Yas, bir yakının ölümü ile ortaya çıkan duygusal, bilişsel, davranışsal, bedensel ve sosyal olarak etkileyen karmaşık fakat yaşanması gerekli doğal bir tepkidir. Kayıp sonrası üzülmek de doğaldır ve bu üzüntünün belli bir süre devam etmesi psikoloji literatüründe “yas süreci” olarak değerlendirilmektedir. Yas tutan birçok kişi gözlemlendiğinde birbirinden çok farklı yas tepkilerinin verildiği görülmüştür. Kayıp haberini alır almaz yas tepkileri veren ya da yasını erteleyenler, kısa bir süre yas tutup yasını tamamlarken bazılarının yas süreci çok uzun sürebilir. Bunlardan farklı olarak kaybın ardından üzüntü tepkileri vermeyebilir ve eğer yas yaşanmazsa daha sonra ortaya çıkabilir.

Yas sürecindeki kişi için; şok ve uyuşma, inanmama ve inkâr, arzu etme, çaresizlik, kabullenme ve hayatı düzenleme gibi aşamalardan bahsedilir fakat yas oldukça kişisel bir süreçtir ve bu süreçler sıralı bir şekilde gitmeyebilir, zaman içinde duygular aynı tazeliğiyle geri gelebilir.

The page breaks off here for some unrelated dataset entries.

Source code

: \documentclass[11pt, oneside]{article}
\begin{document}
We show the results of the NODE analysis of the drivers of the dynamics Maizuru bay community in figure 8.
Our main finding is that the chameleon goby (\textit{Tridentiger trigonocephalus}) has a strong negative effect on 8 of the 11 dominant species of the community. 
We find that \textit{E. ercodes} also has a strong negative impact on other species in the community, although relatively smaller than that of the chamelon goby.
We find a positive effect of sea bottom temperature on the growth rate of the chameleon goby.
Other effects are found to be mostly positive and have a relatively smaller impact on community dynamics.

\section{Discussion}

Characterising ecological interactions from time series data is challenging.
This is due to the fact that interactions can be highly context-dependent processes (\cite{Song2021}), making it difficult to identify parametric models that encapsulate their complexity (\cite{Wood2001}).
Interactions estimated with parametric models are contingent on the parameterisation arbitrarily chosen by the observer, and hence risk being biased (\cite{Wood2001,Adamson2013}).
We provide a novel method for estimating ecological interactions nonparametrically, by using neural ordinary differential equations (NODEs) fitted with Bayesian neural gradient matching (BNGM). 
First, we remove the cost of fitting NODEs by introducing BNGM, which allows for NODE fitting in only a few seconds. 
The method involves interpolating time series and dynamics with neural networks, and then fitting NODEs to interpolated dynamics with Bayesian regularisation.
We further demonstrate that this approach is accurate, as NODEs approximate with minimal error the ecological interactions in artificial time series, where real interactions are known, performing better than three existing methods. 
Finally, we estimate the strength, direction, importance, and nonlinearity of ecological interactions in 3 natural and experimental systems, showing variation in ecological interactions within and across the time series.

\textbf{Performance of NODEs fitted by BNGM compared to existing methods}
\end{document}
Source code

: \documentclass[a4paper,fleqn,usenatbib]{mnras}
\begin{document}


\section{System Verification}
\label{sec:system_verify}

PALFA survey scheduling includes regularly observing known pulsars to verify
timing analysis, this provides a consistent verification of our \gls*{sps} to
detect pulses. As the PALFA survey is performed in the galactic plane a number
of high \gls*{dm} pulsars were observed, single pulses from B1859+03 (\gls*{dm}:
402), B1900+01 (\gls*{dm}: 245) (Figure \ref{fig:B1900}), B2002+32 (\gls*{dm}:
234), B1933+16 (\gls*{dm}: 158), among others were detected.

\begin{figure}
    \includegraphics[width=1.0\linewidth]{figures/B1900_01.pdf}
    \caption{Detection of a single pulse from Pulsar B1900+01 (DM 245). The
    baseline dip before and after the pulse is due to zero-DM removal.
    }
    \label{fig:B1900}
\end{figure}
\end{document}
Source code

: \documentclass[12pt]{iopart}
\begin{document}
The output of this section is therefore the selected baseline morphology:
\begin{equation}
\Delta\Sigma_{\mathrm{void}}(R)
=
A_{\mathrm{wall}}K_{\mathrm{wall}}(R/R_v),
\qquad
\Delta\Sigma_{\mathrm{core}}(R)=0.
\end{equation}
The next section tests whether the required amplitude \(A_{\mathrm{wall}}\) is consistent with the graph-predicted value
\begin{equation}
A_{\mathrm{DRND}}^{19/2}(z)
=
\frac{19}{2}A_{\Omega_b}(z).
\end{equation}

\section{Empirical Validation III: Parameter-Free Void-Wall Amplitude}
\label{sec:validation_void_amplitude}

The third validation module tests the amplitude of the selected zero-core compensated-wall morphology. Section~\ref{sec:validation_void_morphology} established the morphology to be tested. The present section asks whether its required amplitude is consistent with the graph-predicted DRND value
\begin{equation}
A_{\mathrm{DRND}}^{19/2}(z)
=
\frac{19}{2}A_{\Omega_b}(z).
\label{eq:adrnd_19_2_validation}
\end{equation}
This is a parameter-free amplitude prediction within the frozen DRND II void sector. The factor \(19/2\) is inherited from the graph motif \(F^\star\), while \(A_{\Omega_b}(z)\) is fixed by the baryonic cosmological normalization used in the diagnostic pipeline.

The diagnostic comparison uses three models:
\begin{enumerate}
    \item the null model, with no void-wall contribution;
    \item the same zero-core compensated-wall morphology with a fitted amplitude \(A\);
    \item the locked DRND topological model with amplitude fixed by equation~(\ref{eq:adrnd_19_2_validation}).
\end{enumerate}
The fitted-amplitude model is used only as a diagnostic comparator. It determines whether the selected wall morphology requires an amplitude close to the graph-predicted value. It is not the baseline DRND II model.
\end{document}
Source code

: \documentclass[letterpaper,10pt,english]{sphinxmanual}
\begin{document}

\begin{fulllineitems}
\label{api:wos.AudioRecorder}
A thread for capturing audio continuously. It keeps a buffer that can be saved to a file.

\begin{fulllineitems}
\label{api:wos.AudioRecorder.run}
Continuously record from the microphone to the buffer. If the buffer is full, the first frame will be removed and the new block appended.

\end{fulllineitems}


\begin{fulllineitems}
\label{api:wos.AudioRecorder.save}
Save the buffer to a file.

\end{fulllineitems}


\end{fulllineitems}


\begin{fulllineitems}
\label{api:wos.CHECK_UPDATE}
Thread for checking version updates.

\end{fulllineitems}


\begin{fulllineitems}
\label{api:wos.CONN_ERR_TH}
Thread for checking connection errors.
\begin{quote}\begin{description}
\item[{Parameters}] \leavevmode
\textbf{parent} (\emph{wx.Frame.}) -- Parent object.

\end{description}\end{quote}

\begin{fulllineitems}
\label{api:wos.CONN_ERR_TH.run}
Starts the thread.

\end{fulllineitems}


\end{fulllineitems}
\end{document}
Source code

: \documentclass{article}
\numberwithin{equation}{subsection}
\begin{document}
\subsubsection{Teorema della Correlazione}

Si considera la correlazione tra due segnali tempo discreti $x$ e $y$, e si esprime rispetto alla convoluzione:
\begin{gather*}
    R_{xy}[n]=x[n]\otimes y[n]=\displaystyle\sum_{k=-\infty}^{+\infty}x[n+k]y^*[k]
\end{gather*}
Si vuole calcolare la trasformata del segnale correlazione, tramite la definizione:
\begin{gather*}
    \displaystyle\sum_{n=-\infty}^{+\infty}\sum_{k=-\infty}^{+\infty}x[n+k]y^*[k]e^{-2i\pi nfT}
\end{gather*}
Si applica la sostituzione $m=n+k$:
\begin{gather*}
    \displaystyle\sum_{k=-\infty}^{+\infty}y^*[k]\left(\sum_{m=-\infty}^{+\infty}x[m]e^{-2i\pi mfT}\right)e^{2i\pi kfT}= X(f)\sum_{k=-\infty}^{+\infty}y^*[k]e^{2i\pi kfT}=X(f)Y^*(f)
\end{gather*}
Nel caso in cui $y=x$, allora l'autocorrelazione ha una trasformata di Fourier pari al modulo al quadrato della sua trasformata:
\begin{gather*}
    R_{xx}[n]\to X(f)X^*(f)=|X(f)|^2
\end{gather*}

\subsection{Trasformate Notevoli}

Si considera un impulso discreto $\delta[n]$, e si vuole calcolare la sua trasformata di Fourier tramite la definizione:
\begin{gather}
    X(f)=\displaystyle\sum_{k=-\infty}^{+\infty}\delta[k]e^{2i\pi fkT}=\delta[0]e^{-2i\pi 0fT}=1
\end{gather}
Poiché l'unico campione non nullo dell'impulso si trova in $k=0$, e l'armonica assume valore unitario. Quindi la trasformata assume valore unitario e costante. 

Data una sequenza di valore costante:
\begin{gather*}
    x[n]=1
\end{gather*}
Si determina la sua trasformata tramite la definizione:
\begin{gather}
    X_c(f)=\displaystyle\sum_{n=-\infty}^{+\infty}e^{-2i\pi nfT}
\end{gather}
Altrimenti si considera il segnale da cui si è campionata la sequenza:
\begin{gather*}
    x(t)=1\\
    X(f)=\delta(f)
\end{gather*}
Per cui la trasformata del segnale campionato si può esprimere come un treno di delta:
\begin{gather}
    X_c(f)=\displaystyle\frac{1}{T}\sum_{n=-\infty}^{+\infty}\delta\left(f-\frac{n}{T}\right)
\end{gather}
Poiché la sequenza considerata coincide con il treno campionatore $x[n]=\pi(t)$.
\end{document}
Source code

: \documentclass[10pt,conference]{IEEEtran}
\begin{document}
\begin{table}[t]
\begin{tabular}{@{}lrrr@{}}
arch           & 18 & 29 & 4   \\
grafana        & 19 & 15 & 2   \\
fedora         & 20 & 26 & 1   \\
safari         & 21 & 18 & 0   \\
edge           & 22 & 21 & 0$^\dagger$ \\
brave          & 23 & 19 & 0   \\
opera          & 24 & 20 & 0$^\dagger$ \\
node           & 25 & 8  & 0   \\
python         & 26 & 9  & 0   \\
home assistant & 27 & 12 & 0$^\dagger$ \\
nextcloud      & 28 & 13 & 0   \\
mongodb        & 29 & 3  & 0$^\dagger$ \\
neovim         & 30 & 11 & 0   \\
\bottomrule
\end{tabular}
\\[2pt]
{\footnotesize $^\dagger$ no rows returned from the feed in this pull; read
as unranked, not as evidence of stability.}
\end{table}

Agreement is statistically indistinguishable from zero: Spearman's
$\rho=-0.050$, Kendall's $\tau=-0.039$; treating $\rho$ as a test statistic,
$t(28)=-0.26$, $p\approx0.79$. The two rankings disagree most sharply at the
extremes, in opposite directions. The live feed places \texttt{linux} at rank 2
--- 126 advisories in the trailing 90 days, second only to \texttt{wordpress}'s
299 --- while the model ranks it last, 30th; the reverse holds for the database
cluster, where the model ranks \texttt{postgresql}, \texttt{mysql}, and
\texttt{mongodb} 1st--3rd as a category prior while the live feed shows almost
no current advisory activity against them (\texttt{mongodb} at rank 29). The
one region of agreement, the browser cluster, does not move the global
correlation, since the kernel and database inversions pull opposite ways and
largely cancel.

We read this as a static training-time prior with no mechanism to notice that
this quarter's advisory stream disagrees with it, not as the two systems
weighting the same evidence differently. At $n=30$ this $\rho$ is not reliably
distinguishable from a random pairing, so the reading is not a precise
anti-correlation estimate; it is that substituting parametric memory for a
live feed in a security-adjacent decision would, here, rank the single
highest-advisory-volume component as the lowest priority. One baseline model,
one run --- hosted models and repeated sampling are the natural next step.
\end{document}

Yas kelimesi, Türk Dil Kurumu tarafından; ölüm veya bir felaketten doğan acı; matem olarak tanımlanmıştır. Eski Türkçede yas, “ölüm, kayıp, hüsran” sözcüklerinden evrilmiş olup bununla beraber Eski Türkçede s ile sonlanan basit sözcükler, nadir ve kural dışı olduğundan Arapça yaˀs يأس (yeis, keder) ile ilgili olması muhtemeldir. Tarihte tespit edilen en eski Türkçe kaynak ve diğer örneklere bakıldığında Divan-i Lugati’t-Türk’te; “yās: al-waḍīˁa wa’l-χusrān (kayıp ve hüsran)” yās: al-mawt wa’l-halāk (ölüm ve helak) anıŋ oġlı yas oldı (onun oğlu öldü)’ ve Kitabu’l-İdrak’ta; “yās: al-ˁazā (eza, üzüntü)” şeklinde görülmektedir.

Dinlerde Yas Kavramı

Annibale Carracci Ölü İsanın Matemi 1604 Wikimedia Commons

Yahudilikte yas ritüelleri; elbiseyi yırtma, başa kül serpme, kül üzerinde yatma, saçı yolma, ağlayıp dövünme, oruç tutma gibi çeşitli şekillerdedir. En çok geçen yas türü elbiseleri yırtmaktır. Musa Peygamber özel sebeplerle elbise yırtmayı yasaklamıştır. Ancak Yahudi tarihinde bu uygulama ile sık karşılaşılmaktadır.

Hristiyanların da yas ritüellerini uyguladığı bilgisi vardır. Yine de, Hristiyanların fazla üzülüp ümitsizliğe kapılmamalarına ve birbirlerini teselli etmeleri gerektiğine vurgu yapılır çünkü Hristiyanlığa göre kıyamet gününde İsa yeniden yeryüzüne gelecek, ölüleri tekrar diriltecek ve Rab ile havada buluşmak için bulutlara çıkacaktır. Orada artık ölümün, matemin ve acının olmayacağı yazılıdır.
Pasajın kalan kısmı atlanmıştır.